Mrs. Grover stared at me, smoking intently. "I see," she said. "Well, if it's helpful I can tell you this: Maggie was a very bright, disturbed woman. I think she was a pathological liar. She told me stories about herself and later told stories that contradicted the earlier ones. I think she had a drinking problem, and spent her nights alone, reading."
"What kind of stories did she tell you?"
"About her origins. One day she was from New York, the next day the Midwest. She once told me she had a child out of wedlock, from a 'lost love,' then the very next day she tells me she's a virgin! I sensed that she was very lonely, so once I tried to arrange a dinner date for her with a nice bachelor friend of my husband's. She wouldn't do it. She was terrified. She was a cultured person, Maggie, and we had many lovely conversations about the theater, but she told me such crazy things."
"Such as?"
"Such as the nonsense about the baby back east. She showed me a photo once. It broke my heart. She had obviously clipped it from a magazine. It was so sad."
"Do you know of any men in her life, Mrs. Grover?"
"No, Officer, none. I really do believe she died a virgin."
"Well," I said, standing up, "thank you for your time, Mrs. Grover. You've been very helpful."
"She deserved so much better, Officer. Please find her killer."
"I will," I said, meaning it.
I wasn't much good on the beat that night. My mind was elsewhere. I knew I would need a very fast transfer to day watch in order to continue my investigation at night. I thought over my options—requests to Jurgensen? To the head of the Detective squad? Going on sick leave? All too chancy.

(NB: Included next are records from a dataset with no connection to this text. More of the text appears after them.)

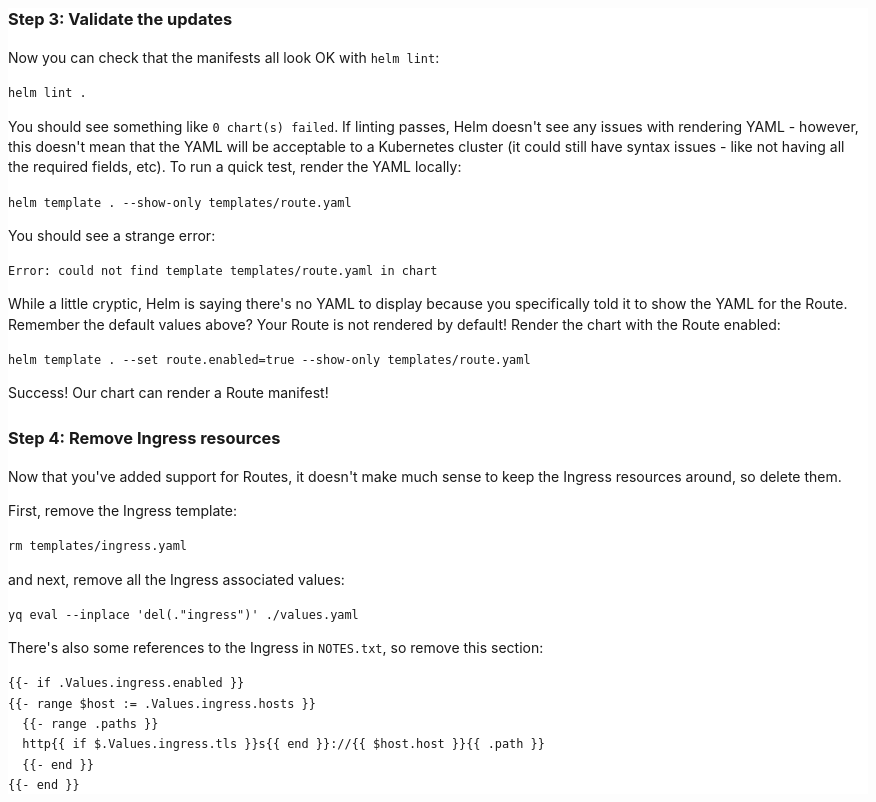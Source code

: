 ### Step 3: Validate the updates

Now you can check that the manifests all look OK with `helm lint`:

```execute-1
helm lint .
```

You should see something like `0 chart(s) failed`. If linting passes, Helm doesn't see any issues with rendering YAML - however, this doesn't mean that the YAML will be acceptable to a Kubernetes cluster (it could still have syntax issues - like not having all the required fields, etc). To run a quick test, render the YAML locally:

```execute-1
helm template . --show-only templates/route.yaml
```

You should see a strange error:

```text
Error: could not find template templates/route.yaml in chart
```

While a little cryptic, Helm is saying there's no YAML to display because you specifically told it to show the YAML for the Route. Remember the default values above? Your Route is not rendered by default! Render the chart with the Route enabled:

```execute-1
helm template . --set route.enabled=true --show-only templates/route.yaml
```

Success! Our chart can render a Route manifest!

### Step 4: Remove Ingress resources

Now that you've added support for Routes, it doesn't make much sense to keep the Ingress resources around, so delete them.

First, remove the Ingress template:

```execute-1
rm templates/ingress.yaml
```

and next, remove all the Ingress associated values:

```execute-1
yq eval --inplace 'del(."ingress")' ./values.yaml
```

There's also some references to the Ingress in `NOTES.txt`, so remove this section:

```text
{{- if .Values.ingress.enabled }}
{{- range $host := .Values.ingress.hosts }}
  {{- range .paths }}
  http{{ if $.Values.ingress.tls }}s{{ end }}://{{ $host.host }}{{ .path }}
  {{- end }}
{{- end }}
```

The following morning I drove to the station and knocked on Captain Jurgensen's door. He greeted me warmly, surprised to see me in the daytime. I told him what I wanted: I had a very sick friend from my orphanage days who needed someone to look after him at night while his wife went to work at Douglas Aircraft. I wanted day watch temporarily, to help out my friend, and to better acquaint myself with the area I was serving in.
Jurgensen put down his copy of Richard III and said, "Starting today, Underhill. We've got a man on vacation. No solo, though. No golden boy stuff. just walk the beat with a partner. Now go to work."
At eleven-thirty that night I committed my first crime as an adult. I drove up to Hollywood, parked in a gas station lot and walked up to Maggie Cadwallader's apartment on Harold Way. Wearing gloves, I picked the lock on the door and made my way through the dark apartment to the bedroom. I carried a pocket flashlight, and by risking using it every few seconds I could tell that all of Maggie's personal belongings had been cleaned out, presumably to better show the apartment to prospective new tenants when the publicity of her death died down.
In the bedroom, holding the flashlight awkwardly, I unscrewed the bedpost that had contained Maggie's "priceless love gift." It was gone. I replaced the post and unscrewed the other one: nothing there. The two remaining ones were solid, melded into the bedstead. It was as I had hoped. Still, there was double-checking to be done.
I drove to Hollywood Station, parked, walked in and showed my badge to the desk sergeant. "I'm with Seventy-seventh dicks," I told him. "Is there anyone upstairs I can talk to?"
"Give it a try," he replied, bored.
The squad room was deserted, except for a tired old cop writing reports. I walked in like I owned the place, and the old-timer looked up only briefly from his paperwork. When I didn't see what I wanted lying around in plain sight, I cleared my throat to get his attention.
He looked up again, this time displaying bloodshot eyes and a weary voice. "Yes?" he said.
I tried to sound brisk and older than my years. "Underhill, Seventy-seventh Street dicks. I'm working South Central pawnshop detail. The loot told me to come up here and check the property report on that dead dame, Cadwallader. We find a lot of stuff pawned down in the Seventy-seventh that got clouted in Hollywood and West L.A. The lieutenant figured maybe he could help you out."